The Sprint Venture Guide has the day stopping here, but I continue to find recruitment to be the most challenging piece, so I wanted to end the day with getting some people to test the prototype with at the end of the week.
❏ Create a Recruiting Screener
Figure out who I‘m looking for
- Started here and here to learn what I’m doing and used this tool (with this as a reference).
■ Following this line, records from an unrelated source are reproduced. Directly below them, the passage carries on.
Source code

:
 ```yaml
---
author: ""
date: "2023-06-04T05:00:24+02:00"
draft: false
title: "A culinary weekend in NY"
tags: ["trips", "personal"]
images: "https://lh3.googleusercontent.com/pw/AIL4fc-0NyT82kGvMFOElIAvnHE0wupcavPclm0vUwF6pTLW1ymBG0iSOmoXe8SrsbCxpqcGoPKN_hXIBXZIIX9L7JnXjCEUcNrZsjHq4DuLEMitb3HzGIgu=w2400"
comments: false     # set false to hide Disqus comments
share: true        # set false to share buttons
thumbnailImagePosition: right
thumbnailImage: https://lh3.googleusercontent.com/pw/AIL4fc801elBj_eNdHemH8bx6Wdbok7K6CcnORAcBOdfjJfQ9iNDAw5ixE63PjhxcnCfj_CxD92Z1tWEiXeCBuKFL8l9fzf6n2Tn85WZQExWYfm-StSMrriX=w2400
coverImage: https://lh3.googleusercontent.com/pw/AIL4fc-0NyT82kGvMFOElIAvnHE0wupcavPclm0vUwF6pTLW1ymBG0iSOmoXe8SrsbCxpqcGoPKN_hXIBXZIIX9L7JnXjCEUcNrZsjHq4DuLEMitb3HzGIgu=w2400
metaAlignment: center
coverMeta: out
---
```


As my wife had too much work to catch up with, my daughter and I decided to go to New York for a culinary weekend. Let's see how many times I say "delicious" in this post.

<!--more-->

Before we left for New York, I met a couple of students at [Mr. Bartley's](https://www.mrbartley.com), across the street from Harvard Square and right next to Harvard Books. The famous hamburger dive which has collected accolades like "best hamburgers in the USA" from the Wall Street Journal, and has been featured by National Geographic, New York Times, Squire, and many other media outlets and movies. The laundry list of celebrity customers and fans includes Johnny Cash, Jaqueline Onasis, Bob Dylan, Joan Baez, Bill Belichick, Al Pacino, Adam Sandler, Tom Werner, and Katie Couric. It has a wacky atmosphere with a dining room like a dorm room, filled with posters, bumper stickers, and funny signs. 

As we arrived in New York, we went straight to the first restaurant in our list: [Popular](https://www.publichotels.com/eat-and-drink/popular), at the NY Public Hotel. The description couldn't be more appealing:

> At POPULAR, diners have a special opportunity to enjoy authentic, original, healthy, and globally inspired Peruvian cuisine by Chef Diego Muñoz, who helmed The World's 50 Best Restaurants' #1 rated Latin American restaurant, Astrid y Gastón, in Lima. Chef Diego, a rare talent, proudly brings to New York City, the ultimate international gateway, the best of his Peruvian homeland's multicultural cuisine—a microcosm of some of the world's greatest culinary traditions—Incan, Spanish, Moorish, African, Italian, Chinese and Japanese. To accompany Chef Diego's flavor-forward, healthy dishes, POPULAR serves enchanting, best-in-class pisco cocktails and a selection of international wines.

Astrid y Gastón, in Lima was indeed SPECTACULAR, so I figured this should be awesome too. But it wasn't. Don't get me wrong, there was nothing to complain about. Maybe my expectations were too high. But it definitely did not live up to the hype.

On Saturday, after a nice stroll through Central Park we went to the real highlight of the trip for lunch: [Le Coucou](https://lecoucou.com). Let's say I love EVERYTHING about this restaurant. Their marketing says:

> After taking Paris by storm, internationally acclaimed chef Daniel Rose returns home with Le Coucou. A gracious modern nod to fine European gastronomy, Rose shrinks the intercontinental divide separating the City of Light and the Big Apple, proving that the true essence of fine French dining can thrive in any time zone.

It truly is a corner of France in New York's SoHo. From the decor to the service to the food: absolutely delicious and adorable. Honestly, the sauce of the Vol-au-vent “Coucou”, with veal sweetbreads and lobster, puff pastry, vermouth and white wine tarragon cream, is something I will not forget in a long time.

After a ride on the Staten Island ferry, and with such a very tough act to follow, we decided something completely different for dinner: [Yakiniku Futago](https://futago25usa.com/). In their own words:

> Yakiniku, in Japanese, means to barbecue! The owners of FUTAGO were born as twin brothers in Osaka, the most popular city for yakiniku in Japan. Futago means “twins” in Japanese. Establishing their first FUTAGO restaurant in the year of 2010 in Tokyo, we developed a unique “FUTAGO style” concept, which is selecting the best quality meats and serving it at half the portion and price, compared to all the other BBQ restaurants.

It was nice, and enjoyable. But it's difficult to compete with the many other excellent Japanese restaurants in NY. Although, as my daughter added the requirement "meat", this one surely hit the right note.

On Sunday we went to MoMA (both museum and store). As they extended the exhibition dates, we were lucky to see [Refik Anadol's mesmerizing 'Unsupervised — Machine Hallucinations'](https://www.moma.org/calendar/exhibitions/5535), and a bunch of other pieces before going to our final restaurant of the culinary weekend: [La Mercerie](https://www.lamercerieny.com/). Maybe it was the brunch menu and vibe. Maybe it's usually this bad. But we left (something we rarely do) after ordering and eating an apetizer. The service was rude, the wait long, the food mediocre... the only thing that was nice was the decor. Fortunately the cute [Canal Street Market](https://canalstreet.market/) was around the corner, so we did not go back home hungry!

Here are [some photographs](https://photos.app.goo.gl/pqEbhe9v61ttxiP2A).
- I debated between whether we should have people with a diagnosed mental health disorder or not. It’s a really sensitive subject and I think it will be really difficult to recruit for, so for this week’s test I’m keeping it focused on adolescents with chronic health issues and making it optional they have a diagnosed mental health condition.
- Here’s the result:
❏ Walk the dog.
❏ Recruit 6 Adolescent & Young Adult Testers
- Source 1: Previous Invincible Kids Network Participants
- Source 2: IG Community Outreach
- Source 3: Friends of Friends
What I sent:
Hey, [x] —I’m reaching out hoping to get your feedback on a prototype I’m working on around mental health. My hope is to help deliver engaging content that helps adolescents and young adults work through mental health challenges.
Any chance you have some time Friday to share your opinions?